(DATA UNDER STUDY Opens)

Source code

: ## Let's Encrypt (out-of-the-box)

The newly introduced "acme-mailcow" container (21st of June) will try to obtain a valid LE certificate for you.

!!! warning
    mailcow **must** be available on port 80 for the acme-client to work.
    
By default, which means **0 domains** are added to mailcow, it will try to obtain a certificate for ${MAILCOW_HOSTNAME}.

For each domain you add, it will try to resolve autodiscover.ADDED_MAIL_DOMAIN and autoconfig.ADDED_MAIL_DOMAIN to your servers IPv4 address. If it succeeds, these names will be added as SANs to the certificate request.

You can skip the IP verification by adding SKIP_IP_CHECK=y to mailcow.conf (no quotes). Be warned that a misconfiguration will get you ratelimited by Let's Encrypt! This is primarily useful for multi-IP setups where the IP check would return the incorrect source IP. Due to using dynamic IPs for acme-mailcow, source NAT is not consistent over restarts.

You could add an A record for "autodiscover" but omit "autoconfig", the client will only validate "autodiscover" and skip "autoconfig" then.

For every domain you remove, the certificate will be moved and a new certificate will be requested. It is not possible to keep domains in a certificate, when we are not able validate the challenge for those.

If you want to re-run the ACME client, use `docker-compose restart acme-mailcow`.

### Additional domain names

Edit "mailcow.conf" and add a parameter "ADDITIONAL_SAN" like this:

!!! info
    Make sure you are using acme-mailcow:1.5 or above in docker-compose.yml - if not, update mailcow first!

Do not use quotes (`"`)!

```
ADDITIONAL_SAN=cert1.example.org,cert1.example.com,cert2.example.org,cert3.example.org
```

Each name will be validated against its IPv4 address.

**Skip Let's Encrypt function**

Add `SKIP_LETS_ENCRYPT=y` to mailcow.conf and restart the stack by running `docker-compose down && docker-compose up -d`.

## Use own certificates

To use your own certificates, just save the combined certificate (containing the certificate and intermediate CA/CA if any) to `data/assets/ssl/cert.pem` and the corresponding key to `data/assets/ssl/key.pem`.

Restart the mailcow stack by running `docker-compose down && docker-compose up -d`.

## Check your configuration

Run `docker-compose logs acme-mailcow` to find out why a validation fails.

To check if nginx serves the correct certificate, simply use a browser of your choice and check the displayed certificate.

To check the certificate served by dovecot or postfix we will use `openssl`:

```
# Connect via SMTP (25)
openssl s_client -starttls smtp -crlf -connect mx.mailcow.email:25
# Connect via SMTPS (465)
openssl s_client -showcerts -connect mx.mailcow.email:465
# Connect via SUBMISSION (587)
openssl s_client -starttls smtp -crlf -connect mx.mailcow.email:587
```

(DATA UNDER STUDY Closes)

Your job is to write out the data exactly as it stands.

## WRITTEN ANSWER
Source code

: ## Let's Encrypt (out-of-the-box)

The newly introduced "acme-mailcow" container (21st of June) will try to obtain a valid LE certificate for you.

!!! warning
    mailcow **must** be available on port 80 for the acme-client to work.
    
By default, which means **0 domains** are added to mailcow, it will try to obtain a certificate for ${MAILCOW_HOSTNAME}.

For each domain you add, it will try to resolve autodiscover.ADDED_MAIL_DOMAIN and autoconfig.ADDED_MAIL_DOMAIN to your servers IPv4 address. If it succeeds, these names will be added as SANs to the certificate request.

You can skip the IP verification by adding SKIP_IP_CHECK=y to mailcow.conf (no quotes). Be warned that a misconfiguration will get you ratelimited by Let's Encrypt! This is primarily useful for multi-IP setups where the IP check would return the incorrect source IP. Due to using dynamic IPs for acme-mailcow, source NAT is not consistent over restarts.

You could add an A record for "autodiscover" but omit "autoconfig", the client will only validate "autodiscover" and skip "autoconfig" then.

For every domain you remove, the certificate will be moved and a new certificate will be requested. It is not possible to keep domains in a certificate, when we are not able validate the challenge for those.

If you want to re-run the ACME client, use `docker-compose restart acme-mailcow`.

### Additional domain names

Edit "mailcow.conf" and add a parameter "ADDITIONAL_SAN" like this:

!!! info
    Make sure you are using acme-mailcow:1.5 or above in docker-compose.yml - if not, update mailcow first!

Do not use quotes (`"`)!

```
ADDITIONAL_SAN=cert1.example.org,cert1.example.com,cert2.example.org,cert3.example.org
```

Each name will be validated against its IPv4 address.

**Skip Let's Encrypt function**

Add `SKIP_LETS_ENCRYPT=y` to mailcow.conf and restart the stack by running `docker-compose down && docker-compose up -d`.

## Use own certificates

To use your own certificates, just save the combined certificate (containing the certificate and intermediate CA/CA if any) to `data/assets/ssl/cert.pem` and the corresponding key to `data/assets/ssl/key.pem`.

Restart the mailcow stack by running `docker-compose down && docker-compose up -d`.

## Check your configuration

Run `docker-compose logs acme-mailcow` to find out why a validation fails.

To check if nginx serves the correct certificate, simply use a browser of your choice and check the displayed certificate.

To check the certificate served by dovecot or postfix we will use `openssl`:

```
# Connect via SMTP (25)
openssl s_client -starttls smtp -crlf -connect mx.mailcow.email:25
# Connect via SMTPS (465)
openssl s_client -showcerts -connect mx.mailcow.email:465
# Connect via SUBMISSION (587)
openssl s_client -starttls smtp -crlf -connect mx.mailcow.email:587
```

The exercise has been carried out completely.